While Multimodal Large Language Models (MLLMs) excel in semantic tasks, they frequently lack the "spatial sense" essential for sophisticated geometric reasoning. Current models typically suffer from exorbitant modality-alignment costs and deficiency in fine-grained structural modeling precision.We introduce SSR, a framework designed for Structured Scene Reasoning that seamlessly integrates 2D and 3D representations via a lightweight alignment mechanism. To minimize training overhead, our framework anchors 3D geometric features to the large language model's pre-aligned 2D visual semantics through cross-modal addition and token interleaving, effectively obviating the necessity for large-scale alignment pre-training. To underpin complex spatial reasoning, we propose a novel scene graph generation pipeline that represents global layouts as a chain of independent local triplets defined by relative coordinates. This is complemented by an incremental generation algorithm, enabling the model to construct "language-model-friendly" structural scaffolds for complex environments. Furthermore, we extend these capabilities to global-scale 3D global grounding task, achieving absolute metric precision across heterogeneous data sources. At a 7B parameter scale, SSR achieves state-of-the-art performance on multiple spatial intelligence benchmarks, notably scoring 73.9 on VSI-Bench. Our approach significantly outperforms much larger models, demonstrating that efficient feature alignment and structured scene reasoning are the cornerstones of authentic spatial intelligence.
Paper Structure (38 sections, 4 equations, 9 figures, 3 tables, 1 algorithm)

This paper contains 38 sections, 4 equations, 9 figures, 3 tables, 1 algorithm.

Figures (9)

  • Figure 1: Comparison of model performance on VSI-Bench. SSR achieves the highest accuracy among all proprietary and open-source competitors. Notably, our 7B model outperforms significantly larger models, demonstrating superior parameter efficiency in spatial reasoning.

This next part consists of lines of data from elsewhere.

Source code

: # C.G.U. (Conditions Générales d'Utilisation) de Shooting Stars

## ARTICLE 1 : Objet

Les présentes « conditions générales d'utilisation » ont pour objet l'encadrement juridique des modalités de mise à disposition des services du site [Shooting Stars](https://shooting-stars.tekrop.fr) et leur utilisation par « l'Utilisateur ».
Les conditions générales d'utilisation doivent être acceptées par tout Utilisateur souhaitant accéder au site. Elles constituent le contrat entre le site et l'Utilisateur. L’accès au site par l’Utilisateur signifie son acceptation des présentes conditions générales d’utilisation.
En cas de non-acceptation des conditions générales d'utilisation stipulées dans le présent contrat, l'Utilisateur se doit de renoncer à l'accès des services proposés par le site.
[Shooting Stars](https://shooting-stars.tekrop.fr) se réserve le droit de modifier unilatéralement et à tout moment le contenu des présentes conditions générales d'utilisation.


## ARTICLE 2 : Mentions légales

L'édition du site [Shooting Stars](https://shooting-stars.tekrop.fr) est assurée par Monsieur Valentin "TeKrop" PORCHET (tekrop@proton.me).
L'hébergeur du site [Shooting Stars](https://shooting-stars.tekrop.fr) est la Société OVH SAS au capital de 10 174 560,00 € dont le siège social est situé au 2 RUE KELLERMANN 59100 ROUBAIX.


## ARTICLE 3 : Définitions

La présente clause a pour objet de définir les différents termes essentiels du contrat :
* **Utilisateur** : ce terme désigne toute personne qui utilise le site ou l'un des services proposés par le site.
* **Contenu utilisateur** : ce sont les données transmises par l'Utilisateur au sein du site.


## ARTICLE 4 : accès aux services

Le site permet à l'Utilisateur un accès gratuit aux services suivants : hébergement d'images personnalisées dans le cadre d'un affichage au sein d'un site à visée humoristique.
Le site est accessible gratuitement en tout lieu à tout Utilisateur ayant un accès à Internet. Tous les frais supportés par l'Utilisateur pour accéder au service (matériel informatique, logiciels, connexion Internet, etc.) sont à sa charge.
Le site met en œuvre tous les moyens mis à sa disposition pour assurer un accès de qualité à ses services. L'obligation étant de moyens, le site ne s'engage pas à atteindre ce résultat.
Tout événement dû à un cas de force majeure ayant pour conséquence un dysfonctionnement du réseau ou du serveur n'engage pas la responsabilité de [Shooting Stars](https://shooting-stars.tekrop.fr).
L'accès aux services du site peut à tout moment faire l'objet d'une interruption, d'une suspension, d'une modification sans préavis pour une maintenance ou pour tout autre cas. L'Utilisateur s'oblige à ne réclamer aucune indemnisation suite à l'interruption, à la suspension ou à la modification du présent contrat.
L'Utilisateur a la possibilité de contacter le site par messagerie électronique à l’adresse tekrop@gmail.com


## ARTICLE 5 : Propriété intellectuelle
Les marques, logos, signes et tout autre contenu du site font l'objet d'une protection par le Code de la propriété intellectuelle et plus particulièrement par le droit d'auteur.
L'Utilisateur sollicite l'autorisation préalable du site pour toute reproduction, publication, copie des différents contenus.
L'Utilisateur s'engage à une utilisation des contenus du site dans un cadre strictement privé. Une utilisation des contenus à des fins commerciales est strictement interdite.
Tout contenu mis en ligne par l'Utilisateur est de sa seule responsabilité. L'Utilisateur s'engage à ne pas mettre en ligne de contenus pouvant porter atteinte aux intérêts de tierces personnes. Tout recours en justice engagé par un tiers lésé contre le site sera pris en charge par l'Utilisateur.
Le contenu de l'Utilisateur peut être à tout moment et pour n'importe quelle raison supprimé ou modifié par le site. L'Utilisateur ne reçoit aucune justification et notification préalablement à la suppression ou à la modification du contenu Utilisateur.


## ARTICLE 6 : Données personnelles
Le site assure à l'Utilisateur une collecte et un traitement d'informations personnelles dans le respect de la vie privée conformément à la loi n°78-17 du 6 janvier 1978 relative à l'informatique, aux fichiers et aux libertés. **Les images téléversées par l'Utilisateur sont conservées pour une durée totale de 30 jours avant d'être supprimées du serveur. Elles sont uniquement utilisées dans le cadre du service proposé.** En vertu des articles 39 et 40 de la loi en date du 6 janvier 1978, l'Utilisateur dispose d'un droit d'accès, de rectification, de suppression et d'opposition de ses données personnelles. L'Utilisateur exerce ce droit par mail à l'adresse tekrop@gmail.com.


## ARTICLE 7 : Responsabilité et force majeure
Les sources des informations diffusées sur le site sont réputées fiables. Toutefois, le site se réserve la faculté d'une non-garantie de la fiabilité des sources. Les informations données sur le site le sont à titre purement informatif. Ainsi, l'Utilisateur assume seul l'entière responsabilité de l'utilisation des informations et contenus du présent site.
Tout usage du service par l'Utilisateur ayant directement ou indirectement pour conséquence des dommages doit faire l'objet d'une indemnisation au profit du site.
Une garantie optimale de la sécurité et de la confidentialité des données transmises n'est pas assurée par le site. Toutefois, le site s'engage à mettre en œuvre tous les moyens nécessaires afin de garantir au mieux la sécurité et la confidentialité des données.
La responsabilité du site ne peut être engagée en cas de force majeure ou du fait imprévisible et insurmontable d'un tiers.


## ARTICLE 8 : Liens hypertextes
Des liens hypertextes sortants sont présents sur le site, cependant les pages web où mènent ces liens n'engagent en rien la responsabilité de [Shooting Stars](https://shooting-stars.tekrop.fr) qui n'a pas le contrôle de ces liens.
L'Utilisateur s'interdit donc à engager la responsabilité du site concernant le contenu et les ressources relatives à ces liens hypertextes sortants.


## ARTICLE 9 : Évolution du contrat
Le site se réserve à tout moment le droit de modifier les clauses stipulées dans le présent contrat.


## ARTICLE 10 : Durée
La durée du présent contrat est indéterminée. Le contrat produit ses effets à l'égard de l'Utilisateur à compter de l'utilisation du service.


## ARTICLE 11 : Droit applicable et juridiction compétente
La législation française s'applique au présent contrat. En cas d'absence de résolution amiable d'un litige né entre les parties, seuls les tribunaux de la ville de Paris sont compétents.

  • Figure 2: Architecture of SSR-3D: It adopts a dual-branch architecture to jointly leverage 2D visual and 3D spatial cues. The 3D branch encodes geometric scene structure through dedicated spatial tokens, while the 2D branch processes image-derived visual features extracted by a vision encoder. Tokens from both branches are then interleaved and fused as input to the LLM, enabling unified multimodal reasoning over appearance and geometry.

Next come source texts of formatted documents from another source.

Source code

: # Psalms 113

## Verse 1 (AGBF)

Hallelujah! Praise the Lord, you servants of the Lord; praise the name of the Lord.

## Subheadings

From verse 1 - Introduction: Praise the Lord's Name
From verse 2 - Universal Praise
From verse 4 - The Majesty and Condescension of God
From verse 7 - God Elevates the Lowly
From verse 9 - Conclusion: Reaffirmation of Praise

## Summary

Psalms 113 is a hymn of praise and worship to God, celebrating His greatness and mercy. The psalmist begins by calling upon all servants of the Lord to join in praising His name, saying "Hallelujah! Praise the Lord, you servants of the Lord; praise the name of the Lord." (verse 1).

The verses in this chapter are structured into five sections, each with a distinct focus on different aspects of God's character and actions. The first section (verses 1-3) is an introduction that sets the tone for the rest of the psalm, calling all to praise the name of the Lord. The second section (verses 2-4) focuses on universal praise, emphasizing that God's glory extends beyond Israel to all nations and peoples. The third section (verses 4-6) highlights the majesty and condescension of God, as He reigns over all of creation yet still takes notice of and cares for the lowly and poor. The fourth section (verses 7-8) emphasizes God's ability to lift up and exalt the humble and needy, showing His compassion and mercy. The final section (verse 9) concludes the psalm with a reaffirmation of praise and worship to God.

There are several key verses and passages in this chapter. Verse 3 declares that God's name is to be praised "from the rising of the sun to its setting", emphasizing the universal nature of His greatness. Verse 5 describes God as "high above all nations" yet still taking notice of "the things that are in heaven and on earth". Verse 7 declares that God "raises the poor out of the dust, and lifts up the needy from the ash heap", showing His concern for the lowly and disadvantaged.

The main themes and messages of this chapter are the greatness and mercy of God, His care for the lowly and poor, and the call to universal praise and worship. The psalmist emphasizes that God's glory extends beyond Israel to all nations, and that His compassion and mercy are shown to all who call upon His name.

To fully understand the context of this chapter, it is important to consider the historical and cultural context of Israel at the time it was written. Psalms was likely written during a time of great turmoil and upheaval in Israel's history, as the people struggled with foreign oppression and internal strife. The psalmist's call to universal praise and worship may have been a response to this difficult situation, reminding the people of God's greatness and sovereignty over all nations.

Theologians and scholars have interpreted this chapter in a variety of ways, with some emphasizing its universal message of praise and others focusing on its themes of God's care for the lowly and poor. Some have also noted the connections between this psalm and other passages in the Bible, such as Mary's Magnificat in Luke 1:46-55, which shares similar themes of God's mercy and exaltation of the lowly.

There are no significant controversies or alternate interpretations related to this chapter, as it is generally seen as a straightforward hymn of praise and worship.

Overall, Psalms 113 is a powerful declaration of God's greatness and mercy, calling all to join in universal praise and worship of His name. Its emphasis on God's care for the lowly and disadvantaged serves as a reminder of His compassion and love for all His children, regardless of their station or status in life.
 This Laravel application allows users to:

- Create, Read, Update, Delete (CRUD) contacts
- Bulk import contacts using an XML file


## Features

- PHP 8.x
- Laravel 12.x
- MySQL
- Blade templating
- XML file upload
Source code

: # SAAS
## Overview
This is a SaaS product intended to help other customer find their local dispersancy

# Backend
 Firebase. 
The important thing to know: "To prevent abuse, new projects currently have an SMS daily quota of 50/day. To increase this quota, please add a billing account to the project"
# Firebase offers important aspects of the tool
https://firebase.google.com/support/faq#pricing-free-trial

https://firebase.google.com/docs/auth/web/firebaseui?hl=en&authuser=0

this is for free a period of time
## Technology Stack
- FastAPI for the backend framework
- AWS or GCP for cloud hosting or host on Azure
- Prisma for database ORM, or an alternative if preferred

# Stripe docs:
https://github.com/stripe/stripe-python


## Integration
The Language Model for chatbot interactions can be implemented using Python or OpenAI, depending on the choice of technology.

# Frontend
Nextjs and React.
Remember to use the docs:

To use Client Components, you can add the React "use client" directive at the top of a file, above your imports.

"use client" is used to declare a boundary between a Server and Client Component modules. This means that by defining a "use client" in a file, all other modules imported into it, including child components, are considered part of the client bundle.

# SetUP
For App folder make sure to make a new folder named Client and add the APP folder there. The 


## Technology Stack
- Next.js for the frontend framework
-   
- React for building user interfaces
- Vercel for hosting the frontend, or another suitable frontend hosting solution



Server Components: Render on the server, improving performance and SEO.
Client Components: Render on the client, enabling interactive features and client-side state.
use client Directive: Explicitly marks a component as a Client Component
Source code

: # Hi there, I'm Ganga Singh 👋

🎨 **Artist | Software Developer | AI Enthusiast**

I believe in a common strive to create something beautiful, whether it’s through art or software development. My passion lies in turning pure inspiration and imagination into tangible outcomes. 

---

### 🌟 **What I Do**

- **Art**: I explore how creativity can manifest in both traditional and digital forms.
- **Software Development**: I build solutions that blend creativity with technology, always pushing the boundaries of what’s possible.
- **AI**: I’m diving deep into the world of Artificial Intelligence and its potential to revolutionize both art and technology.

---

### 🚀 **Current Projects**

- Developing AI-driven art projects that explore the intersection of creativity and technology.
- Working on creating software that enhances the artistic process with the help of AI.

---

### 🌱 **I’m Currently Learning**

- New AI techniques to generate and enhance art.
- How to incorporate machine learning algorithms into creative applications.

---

  • Figure 3: Global scene graph representation via LocalCogMap. Left: Global Scene Graph: Our proposed framework maintains global connectivity while redefining triplets as localized spatial units. Right: LocalCogMap Construction: Each triplet is modeled within a $10 \times 10$ grid established by two anchors. The target object is then normalized within this frame. This formulation ensures geometric consistency across the entire scene graph.
  • Figure 4: MultiQA-based scene graph generation. We transform global scene graphs into independent triplets. For each triplet, the LLM infers target coordinates relative to two anchors within a structured system context. Compared to dense captions, this decoupled QA format ensures scalability to complex scenes and reduces computational redundancy.

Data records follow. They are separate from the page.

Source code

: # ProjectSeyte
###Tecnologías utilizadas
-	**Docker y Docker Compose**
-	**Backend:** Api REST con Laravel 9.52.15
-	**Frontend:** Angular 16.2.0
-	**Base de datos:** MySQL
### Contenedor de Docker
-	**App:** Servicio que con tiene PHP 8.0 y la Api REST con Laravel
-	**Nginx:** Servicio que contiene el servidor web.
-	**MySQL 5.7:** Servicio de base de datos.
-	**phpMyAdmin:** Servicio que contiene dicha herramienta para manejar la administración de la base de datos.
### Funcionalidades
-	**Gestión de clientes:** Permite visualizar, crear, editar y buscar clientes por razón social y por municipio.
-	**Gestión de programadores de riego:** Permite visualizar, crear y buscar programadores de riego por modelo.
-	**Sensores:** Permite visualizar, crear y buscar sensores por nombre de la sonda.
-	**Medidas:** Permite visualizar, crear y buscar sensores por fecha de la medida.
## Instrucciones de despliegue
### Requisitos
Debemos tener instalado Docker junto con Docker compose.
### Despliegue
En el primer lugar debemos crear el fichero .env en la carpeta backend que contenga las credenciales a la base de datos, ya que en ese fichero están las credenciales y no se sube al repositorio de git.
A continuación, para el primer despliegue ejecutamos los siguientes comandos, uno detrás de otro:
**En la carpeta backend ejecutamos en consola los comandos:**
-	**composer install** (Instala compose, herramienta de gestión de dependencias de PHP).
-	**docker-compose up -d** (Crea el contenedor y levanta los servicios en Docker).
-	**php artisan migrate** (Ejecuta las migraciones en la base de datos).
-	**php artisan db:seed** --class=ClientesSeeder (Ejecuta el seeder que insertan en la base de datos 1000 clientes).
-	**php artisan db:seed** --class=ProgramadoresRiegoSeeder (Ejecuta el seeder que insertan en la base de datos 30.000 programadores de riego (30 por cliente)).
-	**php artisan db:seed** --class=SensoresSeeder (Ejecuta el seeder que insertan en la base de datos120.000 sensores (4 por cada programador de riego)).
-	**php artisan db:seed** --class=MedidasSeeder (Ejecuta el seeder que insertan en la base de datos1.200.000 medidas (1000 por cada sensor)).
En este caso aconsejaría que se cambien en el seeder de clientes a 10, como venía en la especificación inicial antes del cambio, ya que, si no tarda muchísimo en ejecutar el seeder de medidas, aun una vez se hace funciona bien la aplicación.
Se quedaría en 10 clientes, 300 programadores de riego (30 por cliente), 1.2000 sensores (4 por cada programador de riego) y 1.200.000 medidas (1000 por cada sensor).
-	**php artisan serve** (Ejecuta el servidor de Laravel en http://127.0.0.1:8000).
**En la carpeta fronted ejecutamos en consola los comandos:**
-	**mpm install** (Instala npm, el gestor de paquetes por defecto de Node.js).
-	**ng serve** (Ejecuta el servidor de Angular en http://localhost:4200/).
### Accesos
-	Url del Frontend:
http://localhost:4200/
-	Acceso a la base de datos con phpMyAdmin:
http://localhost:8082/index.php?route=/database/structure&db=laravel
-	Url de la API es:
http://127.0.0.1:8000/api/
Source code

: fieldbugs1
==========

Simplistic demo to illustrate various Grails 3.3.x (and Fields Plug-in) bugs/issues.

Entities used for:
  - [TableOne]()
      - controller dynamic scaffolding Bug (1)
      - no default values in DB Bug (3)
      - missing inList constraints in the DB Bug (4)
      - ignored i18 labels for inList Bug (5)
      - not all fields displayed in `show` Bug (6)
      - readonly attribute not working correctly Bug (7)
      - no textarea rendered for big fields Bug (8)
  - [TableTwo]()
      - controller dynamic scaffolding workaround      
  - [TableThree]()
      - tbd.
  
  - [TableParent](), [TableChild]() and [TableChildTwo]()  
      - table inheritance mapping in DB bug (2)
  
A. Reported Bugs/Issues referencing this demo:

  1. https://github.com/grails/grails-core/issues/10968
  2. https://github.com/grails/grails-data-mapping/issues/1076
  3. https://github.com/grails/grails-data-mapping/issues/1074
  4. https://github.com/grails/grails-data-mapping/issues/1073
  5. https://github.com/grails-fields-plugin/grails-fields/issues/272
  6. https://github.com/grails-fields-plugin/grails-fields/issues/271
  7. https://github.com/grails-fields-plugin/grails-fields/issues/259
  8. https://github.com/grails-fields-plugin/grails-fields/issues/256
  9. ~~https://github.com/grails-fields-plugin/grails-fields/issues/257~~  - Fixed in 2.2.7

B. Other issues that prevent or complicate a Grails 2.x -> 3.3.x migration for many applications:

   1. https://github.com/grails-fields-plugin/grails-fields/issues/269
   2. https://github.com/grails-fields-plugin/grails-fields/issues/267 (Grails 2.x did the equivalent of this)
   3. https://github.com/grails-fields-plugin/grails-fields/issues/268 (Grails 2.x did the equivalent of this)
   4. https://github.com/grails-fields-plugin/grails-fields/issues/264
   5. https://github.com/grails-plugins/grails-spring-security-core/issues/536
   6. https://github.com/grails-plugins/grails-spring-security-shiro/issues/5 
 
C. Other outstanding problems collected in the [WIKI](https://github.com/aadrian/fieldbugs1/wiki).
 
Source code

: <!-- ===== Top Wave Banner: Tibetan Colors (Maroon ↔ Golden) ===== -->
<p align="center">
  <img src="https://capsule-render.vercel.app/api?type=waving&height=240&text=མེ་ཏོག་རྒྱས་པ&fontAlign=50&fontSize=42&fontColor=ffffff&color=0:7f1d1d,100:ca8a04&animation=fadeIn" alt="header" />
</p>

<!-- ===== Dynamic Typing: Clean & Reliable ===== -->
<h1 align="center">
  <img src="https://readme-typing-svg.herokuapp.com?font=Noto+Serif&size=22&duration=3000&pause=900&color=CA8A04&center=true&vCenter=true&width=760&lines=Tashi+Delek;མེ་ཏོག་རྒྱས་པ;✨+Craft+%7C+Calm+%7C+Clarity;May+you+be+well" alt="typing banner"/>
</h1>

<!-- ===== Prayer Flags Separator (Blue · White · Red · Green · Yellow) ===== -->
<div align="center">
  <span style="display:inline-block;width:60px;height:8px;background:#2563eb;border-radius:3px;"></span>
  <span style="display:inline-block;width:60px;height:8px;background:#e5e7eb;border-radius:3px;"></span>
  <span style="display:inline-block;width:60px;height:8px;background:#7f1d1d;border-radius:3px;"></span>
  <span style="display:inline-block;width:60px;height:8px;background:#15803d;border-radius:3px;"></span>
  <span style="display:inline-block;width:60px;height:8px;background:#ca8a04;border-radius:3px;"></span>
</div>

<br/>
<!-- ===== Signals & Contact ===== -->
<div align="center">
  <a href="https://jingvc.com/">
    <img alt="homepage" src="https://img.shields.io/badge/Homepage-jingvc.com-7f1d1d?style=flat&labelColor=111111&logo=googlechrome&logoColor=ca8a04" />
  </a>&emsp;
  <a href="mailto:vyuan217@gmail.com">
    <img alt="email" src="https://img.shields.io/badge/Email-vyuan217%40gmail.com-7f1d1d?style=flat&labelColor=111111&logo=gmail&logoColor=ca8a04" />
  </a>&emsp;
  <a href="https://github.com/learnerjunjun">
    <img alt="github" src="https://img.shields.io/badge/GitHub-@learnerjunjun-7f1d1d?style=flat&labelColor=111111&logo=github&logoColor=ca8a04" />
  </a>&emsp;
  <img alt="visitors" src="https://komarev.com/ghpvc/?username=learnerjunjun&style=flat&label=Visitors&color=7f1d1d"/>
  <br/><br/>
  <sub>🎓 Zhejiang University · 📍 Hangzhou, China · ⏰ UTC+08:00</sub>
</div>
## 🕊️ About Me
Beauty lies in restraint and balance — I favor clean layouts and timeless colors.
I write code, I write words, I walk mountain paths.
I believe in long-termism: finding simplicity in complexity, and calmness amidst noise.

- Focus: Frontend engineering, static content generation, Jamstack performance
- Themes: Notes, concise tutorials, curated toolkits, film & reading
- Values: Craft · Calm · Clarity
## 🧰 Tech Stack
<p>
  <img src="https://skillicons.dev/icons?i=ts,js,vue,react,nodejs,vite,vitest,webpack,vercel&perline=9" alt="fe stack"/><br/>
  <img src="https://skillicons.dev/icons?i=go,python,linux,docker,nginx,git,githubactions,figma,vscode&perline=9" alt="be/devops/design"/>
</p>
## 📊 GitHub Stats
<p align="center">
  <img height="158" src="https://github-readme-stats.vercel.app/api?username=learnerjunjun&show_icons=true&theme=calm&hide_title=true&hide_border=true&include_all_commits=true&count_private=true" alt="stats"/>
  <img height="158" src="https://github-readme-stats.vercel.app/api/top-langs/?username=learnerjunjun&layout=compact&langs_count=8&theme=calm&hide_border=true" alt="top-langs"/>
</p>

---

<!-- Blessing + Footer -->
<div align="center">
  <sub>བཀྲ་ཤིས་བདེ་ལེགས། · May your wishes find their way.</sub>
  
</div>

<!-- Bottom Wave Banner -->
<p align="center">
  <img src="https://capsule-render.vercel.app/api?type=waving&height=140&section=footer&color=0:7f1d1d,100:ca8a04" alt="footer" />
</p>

  • Figure 5: The visualization of 7-DoF coordinates generation algorithm. As illustrated in the generation pipeline, we define the origin of the global coordinate system as the camera position in the first frame, and align the positive direction of the X-axis with the projection of the optical axis onto the ground plane. The visualizations of the 7-DoF grounding results demonstrate that our proposed coordinate definition is both geometrically clear and highly adaptable across diverse scenarios and datasets.